Awful Mac-specific TCP "Upstream" Performance Problems - TCP Stack Issues?
I've been analyzing some really odd performance problems. Let me lay out the framework here to make this as clear as possible. Three machines will be involved here to explain the scenario:
Linux-A <-> WRT54G/DD-WRT <-WDS Span-> WRT54G/DD-WRT <-> [ Linux-B & Mac-A ]
That's Linux-A as a server on the far end of the wireless link, a pair of WRT54G's with DD-WRT (23beta1 on one, 11/04/05 Beta2 on the other) joined by a WDS link, and Linux-B and Mac-A as two workstations on the same switch on the local end. Linux-B and Mac-A essentially have an equal path over the WDS link to Linux-A on the far end.

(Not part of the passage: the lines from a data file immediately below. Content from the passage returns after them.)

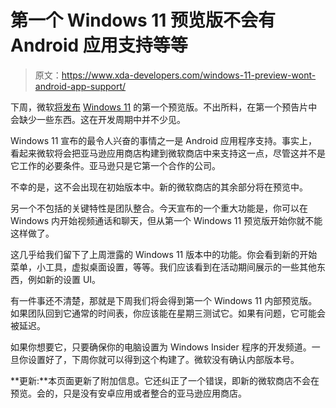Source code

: # 第一个 Windows 11 预览版不会有 Android 应用支持等等

> 原文：<https://www.xda-developers.com/windows-11-preview-wont-android-app-support/>

下周，微软[将发布](https://www.xda-developers.com/windows-11-is-coming-to-windows-insiders-next-week/) [Windows 11](https://www.xda-developers.com/windows-11/) 的第一个预览版。不出所料，在第一个预告片中会缺少一些东西。这在开发周期中并不少见。

Windows 11 宣布的最令人兴奋的事情之一是 Android 应用程序支持。事实上，看起来微软将会把亚马逊应用商店构建到微软商店中来支持这一点，尽管这并不是它工作的必要条件。亚马逊只是它第一个合作的公司。

不幸的是，这不会出现在初始版本中。新的微软商店的其余部分将在预览中。

另一个不包括的关键特性是团队整合。今天宣布的一个重大功能是，你可以在 Windows 内开始视频通话和聊天，但从第一个 Windows 11 预览版开始你就不能这样做了。

这几乎给我们留下了上周泄露的 Windows 11 版本中的功能。你会看到新的开始菜单，小工具，虚拟桌面设置，等等。我们应该看到在活动期间展示的一些其他东西，例如新的设置 UI。

有一件事还不清楚，那就是下周我们将会得到第一个 Windows 11 内部预览版。如果团队回到它通常的时间表，你应该能在星期三测试它。如果有问题，它可能会被延迟。

如果你想要它，只要确保你的电脑设置为 Windows Insider 程序的开发频道。一旦你设置好了，下周你就可以得到这个构建了。微软没有确认内部版本号。

**更新:**本页面更新了附加信息。它还纠正了一个错误，即新的微软商店不会在预览。会的，只是没有安卓应用或者整合的亚马逊应用商店。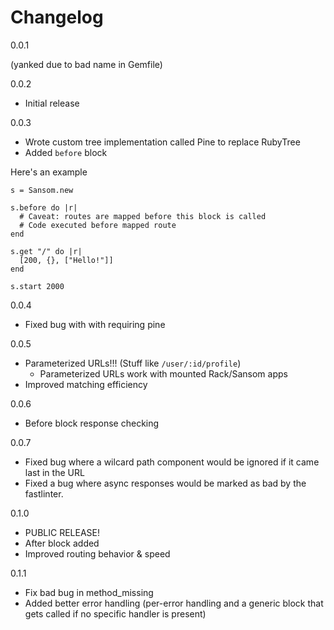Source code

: Changelog
=

0.0.1

(yanked due to bad name in Gemfile)

0.0.2

- Initial release

0.0.3

- Wrote custom tree implementation called Pine to replace RubyTree
- Added `before` block

Here's an example

    s = Sansom.new

    s.before do |r|
      # Caveat: routes are mapped before this block is called
      # Code executed before mapped route
    end
    
    s.get "/" do |r|
      [200, {}, ["Hello!"]]
    end
    
    s.start 2000

0.0.4

- Fixed bug with with requiring pine

0.0.5

- Parameterized URLs!!! (Stuff like `/user/:id/profile`)
	* Parameterized URLs work with mounted Rack/Sansom apps
- Improved matching efficiency

0.0.6

- Before block response checking

0.0.7

- Fixed bug where a wilcard path component would be ignored if it came last in the URL
- Fixed a bug where async responses would be marked as bad by the fastlinter.

0.1.0

- PUBLIC RELEASE!
- After block added
- Improved routing behavior & speed

0.1.1

- Fix bad bug in method_missing
- Added better error handling (per-error handling and a generic block that gets called if no specific handler is present)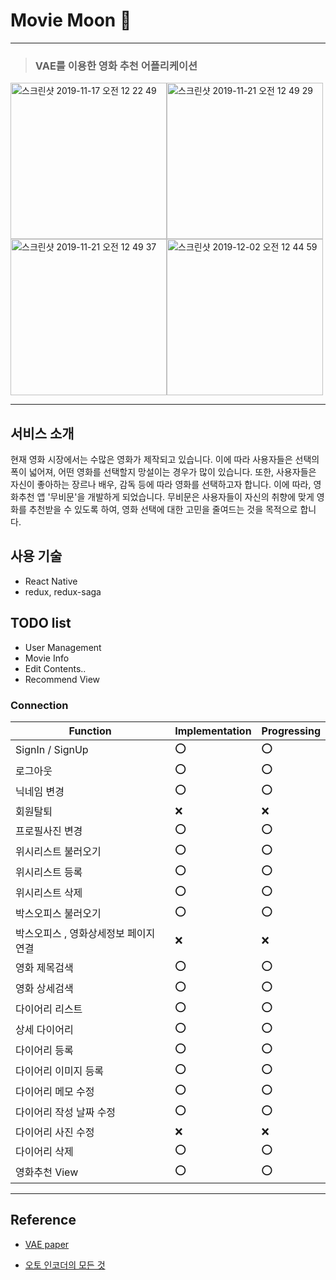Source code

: # Movie Moon 📱 

---
> ### VAE를 이용한 영화 추천 어플리케이션

<img width="250" alt="스크린샷 2019-11-17 오전 12 22 49" src="https://user-images.githubusercontent.com/46750574/68995941-c804c200-08d6-11ea-9e17-248fc1365dd9.png"><img width="250" alt="스크린샷 2019-11-21 오전 12 49 29" src="https://user-images.githubusercontent.com/46750574/69254110-0b25a480-0bf9-11ea-858c-be9e0e6fcdec.png">
<img width="250" alt="스크린샷 2019-11-21 오전 12 49 37" src="https://user-images.githubusercontent.com/46750574/69254111-0b25a480-0bf9-11ea-895d-b0fe9e14d0ab.png"><img width="250" alt="스크린샷 2019-12-02 오전 12 44 59" src="https://user-images.githubusercontent.com/46750574/69916325-274cff80-149d-11ea-95c9-22c77f735442.png">

---
## 서비스 소개
현재 영화 시장에서는 수많은 영화가 제작되고 있습니다. 이에 따라 사용자들은 선택의 폭이 넓어져, 어떤 영화를 선택할지 망설이는 경우가 많이 있습니다. 또한, 사용자들은 자신이 좋아하는 장르나 배우, 감독 등에 따라 영화를 선택하고자 합니다. 이에 따라, 영화추천 앱 '무비문'을 개발하게 되었습니다. 무비문은 사용자들이 자신의 취향에 맞게 영화를 추천받을 수 있도록 하여, 영화 선택에 대한 고민을 줄여드는 것을 목적으로 합니다.
## 사용 기술
* React Native
* redux, redux-saga

## TODO list
* User Management
* Movie Info
* Edit Contents..
* Recommend View

### Connection

| Function                    | Implementation | Progressing |
| --------------------------- | ------------ | ------------ |
| SignIn / SignUp             | ⭕️ | ⭕️           |
| 로그아웃            | ⭕️     | ⭕️           |
| 닉네임 변경 | ⭕️     | ⭕️           |
| 회원탈퇴         | ❌      | ❌                                                        |
| 프로필사진 변경| ⭕️    | ⭕️                                                         |
| 위시리스트 불러오기 | ⭕️      | ⭕️                                                         |
| 위시리스트 등록 | ⭕️     | ⭕️                                                         |
| 위시리스트 삭제   | ⭕️      | ⭕️                                                         |
| 박스오피스 불러오기 | ⭕️     | ⭕️                                                         |
| 박스오피스 , 영화상세정보 페이지 연결 | ❌    | ❌ |
| 영화 제목검색     | ⭕️     | ⭕️                                                         |
| 영화 상세검색 | ⭕️     | ⭕️                                                         |
| 다이어리 리스트    | ⭕️      | ⭕️                                                       |
| 상세 다이어리 | ⭕️     | ⭕️                                                       |
| 다이어리 등록   | ⭕️      | ⭕️                                                       |
| 다이어리 이미지 등록 | ⭕️     | ⭕️                                                       |
| 다이어리 메모 수정 | ⭕️      | ⭕️                                                       |
| 다이어리 작성 날짜 수정 | ⭕️     | ⭕️                                                       |
| 다이어리 사진 수정 | ❌        | ❌                                                         |
| 다이어리 삭제 | ⭕️     | ⭕️                                                       |
| 영화추천 View |  ⭕️     | ⭕️                                                       |



---
## Reference

* [VAE paper](https://arxiv.org/pdf/1312.6114.pdf)

* [오토 인코더의 모든 것 ](https://www.slideshare.net/NaverEngineering/ss-96581209)
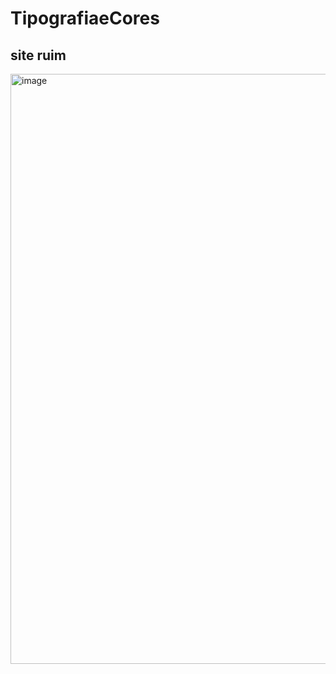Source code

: # TipografiaeCores
## site ruim 
<img width="944" alt="image" src="https://github.com/user-attachments/assets/e7fd4ecd-3d89-40e1-8079-6328312f9b9b">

I'll list the approximate transfer speeds of a given large test file via FTP between the various machines:
Linux-A -> Linux-B: 1.4 Megabytes per second
Linux-B -> Linux-A: 1.4 Megabytes per second
Linux-A -> Mac-A: 1.4 Megabytes per second
Mac-A -> Linux-A: 40-60 Kbytes per second
Mac-A -> Linux-B: 10 Megabytes per second
Linux-B -> Mac-A: 10 Megabytes per second
So, in a nutshell, the two local workstations sharing a switch with 100 mbit, full-duplex between them hit about 10 megabytes per second... about what you would expect. Anything in either direction between the two Linux boxes throttles the wireless link out to 1.4 megabytes per second. I'm quite happy with that, all in all.
Transfers from Linux-A to Mac-A across the wireless link are equal to the two Linux boxes talking to each other: a healthy 1.4 megs per second.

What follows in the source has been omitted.